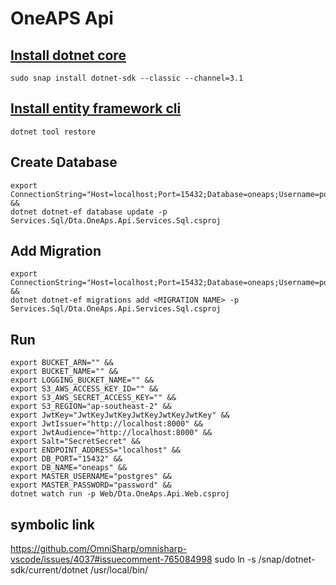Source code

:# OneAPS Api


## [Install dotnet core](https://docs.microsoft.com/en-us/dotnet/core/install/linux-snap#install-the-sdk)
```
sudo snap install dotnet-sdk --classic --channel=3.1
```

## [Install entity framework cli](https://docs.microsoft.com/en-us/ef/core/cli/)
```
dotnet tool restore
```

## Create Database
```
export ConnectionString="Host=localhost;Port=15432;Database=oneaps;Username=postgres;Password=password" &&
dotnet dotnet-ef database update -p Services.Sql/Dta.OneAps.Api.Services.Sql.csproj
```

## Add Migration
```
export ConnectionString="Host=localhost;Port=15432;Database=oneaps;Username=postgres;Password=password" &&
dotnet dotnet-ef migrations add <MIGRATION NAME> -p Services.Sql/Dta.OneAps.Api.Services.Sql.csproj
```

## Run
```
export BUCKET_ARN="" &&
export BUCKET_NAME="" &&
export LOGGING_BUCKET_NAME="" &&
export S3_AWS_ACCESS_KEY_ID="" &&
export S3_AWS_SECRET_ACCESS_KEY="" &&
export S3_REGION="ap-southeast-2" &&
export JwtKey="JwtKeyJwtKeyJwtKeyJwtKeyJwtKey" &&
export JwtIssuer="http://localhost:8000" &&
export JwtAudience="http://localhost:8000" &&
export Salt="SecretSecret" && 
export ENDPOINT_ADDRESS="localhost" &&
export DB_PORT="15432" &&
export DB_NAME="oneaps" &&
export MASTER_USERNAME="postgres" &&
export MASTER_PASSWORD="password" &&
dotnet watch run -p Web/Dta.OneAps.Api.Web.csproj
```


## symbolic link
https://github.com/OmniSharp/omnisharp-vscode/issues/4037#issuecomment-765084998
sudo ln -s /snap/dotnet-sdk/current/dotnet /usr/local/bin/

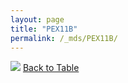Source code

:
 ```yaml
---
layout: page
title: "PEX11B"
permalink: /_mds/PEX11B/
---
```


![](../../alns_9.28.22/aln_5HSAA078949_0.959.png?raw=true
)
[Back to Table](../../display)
■ ■ ■
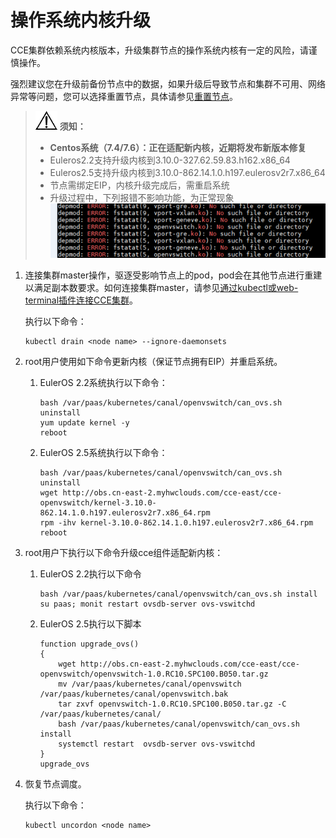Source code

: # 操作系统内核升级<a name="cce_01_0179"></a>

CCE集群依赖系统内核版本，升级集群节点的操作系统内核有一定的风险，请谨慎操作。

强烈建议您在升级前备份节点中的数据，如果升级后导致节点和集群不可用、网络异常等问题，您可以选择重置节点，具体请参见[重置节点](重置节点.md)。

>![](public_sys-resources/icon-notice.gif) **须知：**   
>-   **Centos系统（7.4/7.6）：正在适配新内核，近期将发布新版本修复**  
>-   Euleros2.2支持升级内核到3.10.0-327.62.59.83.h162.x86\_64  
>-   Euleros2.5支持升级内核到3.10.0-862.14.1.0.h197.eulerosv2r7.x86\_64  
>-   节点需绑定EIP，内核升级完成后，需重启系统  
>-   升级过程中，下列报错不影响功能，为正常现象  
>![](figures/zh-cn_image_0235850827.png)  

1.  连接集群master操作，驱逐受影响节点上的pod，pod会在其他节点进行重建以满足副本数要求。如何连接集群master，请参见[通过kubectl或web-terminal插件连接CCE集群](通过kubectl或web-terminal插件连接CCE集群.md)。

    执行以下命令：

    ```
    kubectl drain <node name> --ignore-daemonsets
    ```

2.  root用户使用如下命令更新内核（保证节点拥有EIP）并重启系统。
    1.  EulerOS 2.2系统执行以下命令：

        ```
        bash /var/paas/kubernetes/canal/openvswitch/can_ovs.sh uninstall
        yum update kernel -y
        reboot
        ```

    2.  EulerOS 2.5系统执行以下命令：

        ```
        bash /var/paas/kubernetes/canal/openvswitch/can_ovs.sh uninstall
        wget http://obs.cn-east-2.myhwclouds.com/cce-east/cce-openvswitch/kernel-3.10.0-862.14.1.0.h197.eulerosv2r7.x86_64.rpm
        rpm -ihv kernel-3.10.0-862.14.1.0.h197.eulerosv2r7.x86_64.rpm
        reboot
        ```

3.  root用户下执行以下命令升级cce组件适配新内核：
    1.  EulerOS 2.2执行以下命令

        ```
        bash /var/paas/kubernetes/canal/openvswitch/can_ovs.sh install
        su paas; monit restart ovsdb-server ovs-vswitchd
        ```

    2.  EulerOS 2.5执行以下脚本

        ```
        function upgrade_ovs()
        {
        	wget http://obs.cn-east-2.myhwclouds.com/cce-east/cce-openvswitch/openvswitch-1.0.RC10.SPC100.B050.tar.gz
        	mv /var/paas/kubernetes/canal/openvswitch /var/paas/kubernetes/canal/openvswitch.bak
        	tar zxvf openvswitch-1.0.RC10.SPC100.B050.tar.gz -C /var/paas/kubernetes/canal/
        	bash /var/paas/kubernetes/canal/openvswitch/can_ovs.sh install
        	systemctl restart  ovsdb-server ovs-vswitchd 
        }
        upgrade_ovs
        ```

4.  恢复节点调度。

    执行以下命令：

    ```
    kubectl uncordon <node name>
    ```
■ ■ ■
Nothing but a number should be given: the count of lines in the data above with the word "kubernetes".

[The answer] 6